Below are some entries; state how many of their lines contain the word "scalable", with nothing else in the reply.

### Data entries
|---|

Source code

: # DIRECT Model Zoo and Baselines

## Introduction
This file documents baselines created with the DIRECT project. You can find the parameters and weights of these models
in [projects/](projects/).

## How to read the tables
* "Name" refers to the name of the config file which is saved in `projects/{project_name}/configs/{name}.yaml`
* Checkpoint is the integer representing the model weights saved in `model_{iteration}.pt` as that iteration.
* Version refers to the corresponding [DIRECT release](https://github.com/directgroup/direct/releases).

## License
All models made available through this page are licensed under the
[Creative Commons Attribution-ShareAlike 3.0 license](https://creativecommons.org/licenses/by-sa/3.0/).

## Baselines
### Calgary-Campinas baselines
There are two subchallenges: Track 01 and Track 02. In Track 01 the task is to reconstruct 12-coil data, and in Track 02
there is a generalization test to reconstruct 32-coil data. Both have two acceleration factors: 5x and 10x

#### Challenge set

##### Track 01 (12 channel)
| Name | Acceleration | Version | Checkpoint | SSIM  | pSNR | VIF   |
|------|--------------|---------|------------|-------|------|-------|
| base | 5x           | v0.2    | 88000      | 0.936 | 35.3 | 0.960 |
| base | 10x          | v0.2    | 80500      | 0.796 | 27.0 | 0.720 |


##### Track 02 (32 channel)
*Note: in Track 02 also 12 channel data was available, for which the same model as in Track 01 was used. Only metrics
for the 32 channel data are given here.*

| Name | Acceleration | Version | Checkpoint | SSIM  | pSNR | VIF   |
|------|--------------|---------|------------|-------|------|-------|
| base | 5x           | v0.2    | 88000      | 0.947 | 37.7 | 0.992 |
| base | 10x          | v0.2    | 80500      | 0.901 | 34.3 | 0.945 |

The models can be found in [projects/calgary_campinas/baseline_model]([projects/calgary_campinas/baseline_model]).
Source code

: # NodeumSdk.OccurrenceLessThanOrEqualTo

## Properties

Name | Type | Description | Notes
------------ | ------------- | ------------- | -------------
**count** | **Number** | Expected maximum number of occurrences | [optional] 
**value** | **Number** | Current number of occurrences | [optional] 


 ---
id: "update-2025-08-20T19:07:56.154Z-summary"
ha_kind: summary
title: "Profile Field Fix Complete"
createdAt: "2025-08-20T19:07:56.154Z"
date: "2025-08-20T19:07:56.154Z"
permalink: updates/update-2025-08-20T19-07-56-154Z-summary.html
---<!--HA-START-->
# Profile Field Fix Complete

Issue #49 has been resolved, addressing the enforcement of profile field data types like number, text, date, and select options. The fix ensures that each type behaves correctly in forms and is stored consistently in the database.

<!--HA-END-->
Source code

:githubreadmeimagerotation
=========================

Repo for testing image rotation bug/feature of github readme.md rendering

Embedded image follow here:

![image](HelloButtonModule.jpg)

|---|

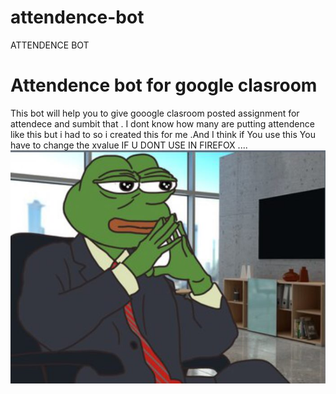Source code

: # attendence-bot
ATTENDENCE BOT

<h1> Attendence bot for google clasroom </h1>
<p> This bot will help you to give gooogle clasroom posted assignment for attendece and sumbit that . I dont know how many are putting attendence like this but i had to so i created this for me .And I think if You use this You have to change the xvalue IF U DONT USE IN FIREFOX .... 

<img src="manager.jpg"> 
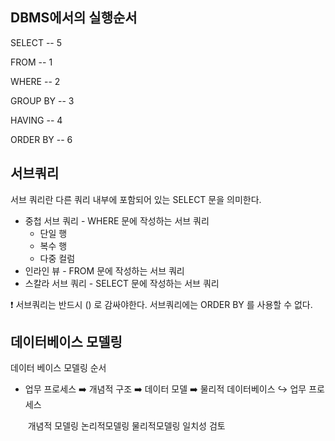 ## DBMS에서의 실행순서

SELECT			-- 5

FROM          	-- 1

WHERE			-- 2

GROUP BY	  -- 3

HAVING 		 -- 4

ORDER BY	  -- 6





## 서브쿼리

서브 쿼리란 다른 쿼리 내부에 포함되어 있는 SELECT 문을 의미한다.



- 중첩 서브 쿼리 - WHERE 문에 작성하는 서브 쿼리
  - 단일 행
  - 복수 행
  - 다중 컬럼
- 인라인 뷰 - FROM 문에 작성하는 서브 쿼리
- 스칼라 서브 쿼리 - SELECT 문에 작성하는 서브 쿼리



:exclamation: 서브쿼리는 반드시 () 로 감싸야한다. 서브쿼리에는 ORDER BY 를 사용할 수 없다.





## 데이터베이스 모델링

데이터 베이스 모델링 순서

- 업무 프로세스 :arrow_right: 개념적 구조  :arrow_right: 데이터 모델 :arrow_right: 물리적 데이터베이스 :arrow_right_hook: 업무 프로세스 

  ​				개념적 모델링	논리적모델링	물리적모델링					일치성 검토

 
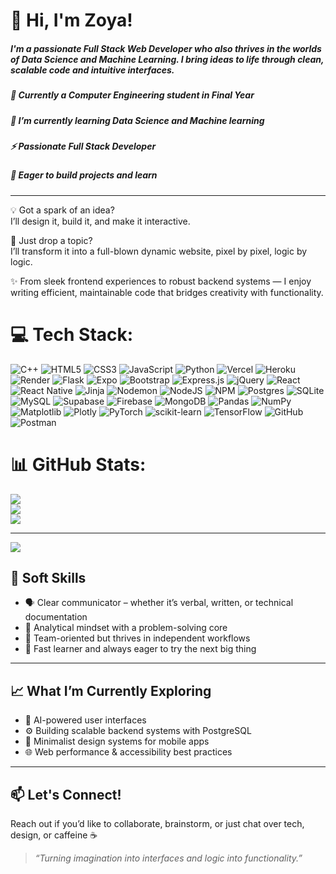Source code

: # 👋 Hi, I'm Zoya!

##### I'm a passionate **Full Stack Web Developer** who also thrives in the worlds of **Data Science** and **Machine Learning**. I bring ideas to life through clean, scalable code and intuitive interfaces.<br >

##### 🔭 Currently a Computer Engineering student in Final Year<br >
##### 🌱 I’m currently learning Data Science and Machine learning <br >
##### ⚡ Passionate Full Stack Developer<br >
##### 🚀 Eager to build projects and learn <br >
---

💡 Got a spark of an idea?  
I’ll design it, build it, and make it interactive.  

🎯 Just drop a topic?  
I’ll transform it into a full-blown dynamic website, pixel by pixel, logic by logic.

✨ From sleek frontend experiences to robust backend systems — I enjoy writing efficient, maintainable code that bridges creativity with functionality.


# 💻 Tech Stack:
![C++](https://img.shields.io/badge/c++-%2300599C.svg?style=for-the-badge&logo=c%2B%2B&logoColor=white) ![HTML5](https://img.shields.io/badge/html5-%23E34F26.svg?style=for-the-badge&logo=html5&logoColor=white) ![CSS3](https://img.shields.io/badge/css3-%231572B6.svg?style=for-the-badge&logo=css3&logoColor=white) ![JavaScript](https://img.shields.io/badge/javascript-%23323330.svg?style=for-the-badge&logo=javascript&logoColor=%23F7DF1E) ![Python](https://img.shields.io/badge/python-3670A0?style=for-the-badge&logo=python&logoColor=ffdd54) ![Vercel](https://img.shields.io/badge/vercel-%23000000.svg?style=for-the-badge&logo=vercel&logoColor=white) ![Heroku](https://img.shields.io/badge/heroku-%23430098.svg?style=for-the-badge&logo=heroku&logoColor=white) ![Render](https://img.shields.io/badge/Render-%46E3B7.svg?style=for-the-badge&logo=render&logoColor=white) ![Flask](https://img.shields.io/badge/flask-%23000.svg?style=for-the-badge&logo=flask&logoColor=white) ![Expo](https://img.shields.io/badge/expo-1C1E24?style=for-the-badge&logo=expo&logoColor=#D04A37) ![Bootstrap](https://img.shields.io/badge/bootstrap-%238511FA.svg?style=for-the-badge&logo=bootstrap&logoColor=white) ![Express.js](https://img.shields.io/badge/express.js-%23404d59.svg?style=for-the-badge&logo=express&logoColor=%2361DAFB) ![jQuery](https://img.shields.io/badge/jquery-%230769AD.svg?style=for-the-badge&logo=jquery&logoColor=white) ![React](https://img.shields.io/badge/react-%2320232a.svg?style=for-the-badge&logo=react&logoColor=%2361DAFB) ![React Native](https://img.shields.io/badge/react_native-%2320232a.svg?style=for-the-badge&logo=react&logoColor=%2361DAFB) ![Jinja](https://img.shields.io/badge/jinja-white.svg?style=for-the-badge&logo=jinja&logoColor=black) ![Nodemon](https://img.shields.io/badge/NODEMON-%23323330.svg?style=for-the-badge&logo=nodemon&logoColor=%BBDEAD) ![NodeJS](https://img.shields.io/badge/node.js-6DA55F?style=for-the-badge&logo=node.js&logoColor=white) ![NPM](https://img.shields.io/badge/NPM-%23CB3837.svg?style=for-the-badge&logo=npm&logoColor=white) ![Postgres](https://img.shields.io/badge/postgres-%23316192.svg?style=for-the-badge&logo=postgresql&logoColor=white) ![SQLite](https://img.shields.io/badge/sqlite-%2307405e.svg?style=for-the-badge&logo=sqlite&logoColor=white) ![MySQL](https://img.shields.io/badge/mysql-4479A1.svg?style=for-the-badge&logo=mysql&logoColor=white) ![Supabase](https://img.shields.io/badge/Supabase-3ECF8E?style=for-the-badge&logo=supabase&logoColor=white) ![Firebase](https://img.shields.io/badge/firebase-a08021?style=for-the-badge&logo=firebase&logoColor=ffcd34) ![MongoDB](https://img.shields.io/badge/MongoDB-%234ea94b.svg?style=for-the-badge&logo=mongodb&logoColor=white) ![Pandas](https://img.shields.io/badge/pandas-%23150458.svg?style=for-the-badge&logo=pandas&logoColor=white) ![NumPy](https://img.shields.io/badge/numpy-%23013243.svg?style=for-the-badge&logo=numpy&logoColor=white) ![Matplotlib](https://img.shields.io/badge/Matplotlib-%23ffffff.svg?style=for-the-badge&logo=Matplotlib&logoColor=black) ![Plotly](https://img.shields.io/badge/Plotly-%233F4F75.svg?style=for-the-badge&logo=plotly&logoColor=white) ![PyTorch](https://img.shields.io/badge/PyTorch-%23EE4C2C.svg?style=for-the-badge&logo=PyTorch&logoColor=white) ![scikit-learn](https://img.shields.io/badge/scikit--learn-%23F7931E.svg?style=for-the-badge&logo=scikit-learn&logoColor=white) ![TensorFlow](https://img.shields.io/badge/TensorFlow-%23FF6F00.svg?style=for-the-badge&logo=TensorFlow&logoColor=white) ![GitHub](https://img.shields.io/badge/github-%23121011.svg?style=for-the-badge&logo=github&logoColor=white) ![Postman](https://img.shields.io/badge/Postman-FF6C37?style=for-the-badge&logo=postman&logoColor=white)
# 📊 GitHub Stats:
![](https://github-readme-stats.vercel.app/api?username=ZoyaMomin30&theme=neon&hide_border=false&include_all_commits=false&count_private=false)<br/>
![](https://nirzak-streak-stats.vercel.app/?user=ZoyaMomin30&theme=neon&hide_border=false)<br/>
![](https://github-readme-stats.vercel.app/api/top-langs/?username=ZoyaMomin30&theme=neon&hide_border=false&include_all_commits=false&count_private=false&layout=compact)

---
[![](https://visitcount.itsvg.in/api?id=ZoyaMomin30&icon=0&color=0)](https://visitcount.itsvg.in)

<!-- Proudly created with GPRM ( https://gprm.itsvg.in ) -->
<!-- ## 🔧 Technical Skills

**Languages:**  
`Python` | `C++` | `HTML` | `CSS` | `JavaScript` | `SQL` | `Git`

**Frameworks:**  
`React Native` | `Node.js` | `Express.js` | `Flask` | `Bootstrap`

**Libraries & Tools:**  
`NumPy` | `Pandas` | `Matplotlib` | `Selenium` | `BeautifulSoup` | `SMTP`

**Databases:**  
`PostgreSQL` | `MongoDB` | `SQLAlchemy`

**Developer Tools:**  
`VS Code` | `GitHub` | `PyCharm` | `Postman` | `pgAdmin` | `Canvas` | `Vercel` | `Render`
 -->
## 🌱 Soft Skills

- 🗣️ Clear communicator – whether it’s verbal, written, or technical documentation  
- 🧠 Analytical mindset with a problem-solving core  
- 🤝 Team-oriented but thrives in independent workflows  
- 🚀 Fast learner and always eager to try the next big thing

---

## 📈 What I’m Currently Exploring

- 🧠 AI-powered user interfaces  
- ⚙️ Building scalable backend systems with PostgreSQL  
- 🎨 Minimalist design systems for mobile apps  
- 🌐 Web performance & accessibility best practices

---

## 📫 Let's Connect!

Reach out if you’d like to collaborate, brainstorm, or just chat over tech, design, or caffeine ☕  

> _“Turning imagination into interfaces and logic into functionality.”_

|---|

### Worked solution
2